## Records excerpted from a collection
+--
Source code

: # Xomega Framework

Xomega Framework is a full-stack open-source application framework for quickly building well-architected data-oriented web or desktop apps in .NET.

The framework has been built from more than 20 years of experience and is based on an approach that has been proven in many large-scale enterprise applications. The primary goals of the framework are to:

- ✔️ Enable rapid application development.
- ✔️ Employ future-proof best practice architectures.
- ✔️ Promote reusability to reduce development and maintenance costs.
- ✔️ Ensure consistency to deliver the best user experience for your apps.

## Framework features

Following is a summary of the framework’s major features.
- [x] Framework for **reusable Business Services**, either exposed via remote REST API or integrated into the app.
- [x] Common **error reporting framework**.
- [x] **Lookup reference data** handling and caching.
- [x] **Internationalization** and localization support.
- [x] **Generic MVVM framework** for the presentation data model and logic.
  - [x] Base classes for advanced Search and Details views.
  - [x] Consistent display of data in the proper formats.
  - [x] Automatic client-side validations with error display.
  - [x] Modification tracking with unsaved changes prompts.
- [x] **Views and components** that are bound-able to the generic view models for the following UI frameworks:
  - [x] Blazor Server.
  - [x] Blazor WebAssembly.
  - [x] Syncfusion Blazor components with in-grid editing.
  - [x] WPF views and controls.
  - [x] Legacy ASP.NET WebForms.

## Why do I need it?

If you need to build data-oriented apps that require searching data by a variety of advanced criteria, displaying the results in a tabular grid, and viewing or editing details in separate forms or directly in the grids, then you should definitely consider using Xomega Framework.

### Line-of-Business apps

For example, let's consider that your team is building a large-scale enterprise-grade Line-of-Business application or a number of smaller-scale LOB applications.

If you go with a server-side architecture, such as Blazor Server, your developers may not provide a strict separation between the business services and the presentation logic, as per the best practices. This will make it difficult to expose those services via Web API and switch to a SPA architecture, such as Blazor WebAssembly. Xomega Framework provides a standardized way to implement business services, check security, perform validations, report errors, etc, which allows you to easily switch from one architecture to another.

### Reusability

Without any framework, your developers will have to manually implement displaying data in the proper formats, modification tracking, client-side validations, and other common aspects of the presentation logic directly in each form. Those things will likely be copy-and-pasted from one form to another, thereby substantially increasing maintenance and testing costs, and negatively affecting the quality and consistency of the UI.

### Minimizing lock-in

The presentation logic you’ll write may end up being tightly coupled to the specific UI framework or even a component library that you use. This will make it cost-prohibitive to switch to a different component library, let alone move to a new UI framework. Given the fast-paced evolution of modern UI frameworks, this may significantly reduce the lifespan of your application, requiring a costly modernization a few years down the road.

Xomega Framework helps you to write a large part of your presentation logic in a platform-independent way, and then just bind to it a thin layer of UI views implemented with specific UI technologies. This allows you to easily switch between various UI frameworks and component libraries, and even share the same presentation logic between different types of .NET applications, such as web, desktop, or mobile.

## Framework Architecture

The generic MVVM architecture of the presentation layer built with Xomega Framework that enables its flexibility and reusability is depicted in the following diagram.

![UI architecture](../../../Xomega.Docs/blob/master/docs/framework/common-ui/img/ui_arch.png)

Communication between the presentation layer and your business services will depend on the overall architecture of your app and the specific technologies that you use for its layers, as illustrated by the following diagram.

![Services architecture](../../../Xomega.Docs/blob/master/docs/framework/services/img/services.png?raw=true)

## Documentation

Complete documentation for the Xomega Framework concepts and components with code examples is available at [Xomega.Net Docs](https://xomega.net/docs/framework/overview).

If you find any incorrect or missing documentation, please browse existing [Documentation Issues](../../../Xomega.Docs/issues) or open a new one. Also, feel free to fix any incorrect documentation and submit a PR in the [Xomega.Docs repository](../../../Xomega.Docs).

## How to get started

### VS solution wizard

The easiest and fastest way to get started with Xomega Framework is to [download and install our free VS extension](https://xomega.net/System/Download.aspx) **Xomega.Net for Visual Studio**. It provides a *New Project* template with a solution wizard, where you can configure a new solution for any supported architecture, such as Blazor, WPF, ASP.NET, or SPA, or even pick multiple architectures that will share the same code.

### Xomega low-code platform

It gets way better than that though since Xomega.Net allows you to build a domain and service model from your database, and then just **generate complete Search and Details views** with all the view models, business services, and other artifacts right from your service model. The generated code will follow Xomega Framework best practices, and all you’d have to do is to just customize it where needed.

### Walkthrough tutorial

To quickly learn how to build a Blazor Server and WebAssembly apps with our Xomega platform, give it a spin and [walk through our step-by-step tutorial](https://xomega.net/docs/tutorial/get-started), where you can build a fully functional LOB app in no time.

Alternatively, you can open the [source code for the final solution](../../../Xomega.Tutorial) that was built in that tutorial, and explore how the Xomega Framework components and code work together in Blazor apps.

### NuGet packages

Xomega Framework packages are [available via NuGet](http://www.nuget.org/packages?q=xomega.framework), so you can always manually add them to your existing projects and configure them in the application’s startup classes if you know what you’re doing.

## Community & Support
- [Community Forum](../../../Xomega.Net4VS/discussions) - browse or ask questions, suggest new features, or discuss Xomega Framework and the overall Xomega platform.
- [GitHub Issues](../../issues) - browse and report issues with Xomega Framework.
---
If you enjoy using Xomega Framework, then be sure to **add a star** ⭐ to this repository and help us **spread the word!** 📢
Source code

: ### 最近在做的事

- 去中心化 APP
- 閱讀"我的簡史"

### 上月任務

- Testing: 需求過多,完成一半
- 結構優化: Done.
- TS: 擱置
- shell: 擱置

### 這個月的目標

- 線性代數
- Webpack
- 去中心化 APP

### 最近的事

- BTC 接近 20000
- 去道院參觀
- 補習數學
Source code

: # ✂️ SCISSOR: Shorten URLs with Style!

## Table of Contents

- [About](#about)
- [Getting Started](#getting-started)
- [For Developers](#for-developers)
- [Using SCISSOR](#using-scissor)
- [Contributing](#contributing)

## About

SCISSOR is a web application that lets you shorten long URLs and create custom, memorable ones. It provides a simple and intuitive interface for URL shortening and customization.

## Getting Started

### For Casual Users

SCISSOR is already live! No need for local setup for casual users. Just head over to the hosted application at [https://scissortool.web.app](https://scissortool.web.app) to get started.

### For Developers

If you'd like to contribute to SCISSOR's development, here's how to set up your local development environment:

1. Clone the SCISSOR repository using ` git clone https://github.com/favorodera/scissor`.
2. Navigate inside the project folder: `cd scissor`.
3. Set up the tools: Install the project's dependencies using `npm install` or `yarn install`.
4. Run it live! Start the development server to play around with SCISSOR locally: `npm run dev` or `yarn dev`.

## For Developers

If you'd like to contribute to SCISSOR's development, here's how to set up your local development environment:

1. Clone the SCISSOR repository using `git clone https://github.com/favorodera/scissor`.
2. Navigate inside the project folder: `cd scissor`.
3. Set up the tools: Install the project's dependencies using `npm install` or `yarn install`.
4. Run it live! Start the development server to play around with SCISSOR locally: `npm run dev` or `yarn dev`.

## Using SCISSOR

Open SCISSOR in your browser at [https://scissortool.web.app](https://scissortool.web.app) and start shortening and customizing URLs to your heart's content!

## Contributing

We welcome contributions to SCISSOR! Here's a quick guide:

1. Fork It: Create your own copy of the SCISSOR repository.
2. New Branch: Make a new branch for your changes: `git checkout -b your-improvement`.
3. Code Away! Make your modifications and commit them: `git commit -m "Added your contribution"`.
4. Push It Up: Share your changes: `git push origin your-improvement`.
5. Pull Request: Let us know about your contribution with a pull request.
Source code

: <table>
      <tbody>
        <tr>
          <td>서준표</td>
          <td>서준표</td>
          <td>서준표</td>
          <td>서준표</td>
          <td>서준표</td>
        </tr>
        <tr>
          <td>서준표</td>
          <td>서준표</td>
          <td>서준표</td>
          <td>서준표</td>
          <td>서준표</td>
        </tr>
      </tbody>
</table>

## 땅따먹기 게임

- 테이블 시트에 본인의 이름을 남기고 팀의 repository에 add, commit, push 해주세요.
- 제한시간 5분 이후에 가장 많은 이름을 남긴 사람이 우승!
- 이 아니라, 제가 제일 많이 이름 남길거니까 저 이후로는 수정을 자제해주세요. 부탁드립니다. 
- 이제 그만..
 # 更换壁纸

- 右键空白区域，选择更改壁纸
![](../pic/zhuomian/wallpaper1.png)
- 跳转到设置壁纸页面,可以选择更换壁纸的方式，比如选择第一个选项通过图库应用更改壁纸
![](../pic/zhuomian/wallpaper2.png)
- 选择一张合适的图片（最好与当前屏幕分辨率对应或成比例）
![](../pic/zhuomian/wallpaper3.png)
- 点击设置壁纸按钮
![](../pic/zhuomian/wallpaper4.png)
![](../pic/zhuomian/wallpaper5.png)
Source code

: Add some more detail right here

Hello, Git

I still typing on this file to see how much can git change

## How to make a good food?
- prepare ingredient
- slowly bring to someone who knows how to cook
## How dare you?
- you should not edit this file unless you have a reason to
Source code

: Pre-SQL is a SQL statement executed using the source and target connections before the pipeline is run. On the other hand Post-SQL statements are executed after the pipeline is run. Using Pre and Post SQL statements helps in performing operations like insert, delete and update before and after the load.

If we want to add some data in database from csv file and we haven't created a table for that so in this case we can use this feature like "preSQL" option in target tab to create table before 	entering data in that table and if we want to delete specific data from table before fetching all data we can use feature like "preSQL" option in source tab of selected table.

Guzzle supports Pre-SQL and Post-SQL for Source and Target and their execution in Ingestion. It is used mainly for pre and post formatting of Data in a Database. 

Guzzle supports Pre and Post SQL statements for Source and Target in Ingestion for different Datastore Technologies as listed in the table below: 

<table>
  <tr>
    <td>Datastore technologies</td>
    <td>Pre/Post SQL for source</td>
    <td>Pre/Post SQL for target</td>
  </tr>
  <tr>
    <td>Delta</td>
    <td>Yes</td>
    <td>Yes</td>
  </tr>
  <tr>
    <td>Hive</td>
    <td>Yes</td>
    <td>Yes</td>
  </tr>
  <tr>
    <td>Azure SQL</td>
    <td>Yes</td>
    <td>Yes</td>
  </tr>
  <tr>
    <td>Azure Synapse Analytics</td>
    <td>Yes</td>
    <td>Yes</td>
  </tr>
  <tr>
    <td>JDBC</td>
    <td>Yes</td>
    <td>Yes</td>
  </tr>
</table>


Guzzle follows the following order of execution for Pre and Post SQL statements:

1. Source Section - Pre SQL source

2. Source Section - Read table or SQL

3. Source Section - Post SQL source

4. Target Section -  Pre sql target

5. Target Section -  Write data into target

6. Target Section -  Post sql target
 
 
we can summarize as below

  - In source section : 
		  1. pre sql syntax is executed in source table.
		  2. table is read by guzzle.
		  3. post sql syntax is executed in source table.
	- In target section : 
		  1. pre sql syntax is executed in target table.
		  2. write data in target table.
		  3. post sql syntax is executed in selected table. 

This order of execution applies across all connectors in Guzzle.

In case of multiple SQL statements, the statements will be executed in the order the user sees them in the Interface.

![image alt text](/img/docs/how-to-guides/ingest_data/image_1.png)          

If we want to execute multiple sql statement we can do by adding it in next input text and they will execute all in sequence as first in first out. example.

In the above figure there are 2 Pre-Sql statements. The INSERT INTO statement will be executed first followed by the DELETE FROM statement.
+--
Take the entries above and copy them exactly from the first line through the line with "- [x] **Internationalization**"; leave out every line after it.

Source code

: # Xomega Framework

Xomega Framework is a full-stack open-source application framework for quickly building well-architected data-oriented web or desktop apps in .NET.

The framework has been built from more than 20 years of experience and is based on an approach that has been proven in many large-scale enterprise applications. The primary goals of the framework are to:

- ✔️ Enable rapid application development.
- ✔️ Employ future-proof best practice architectures.
- ✔️ Promote reusability to reduce development and maintenance costs.
- ✔️ Ensure consistency to deliver the best user experience for your apps.

## Framework features

Following is a summary of the framework’s major features.
- [x] Framework for **reusable Business Services**, either exposed via remote REST API or integrated into the app.
- [x] Common **error reporting framework**.
- [x] **Lookup reference data** handling and caching.
- [x] **Internationalization** and localization support.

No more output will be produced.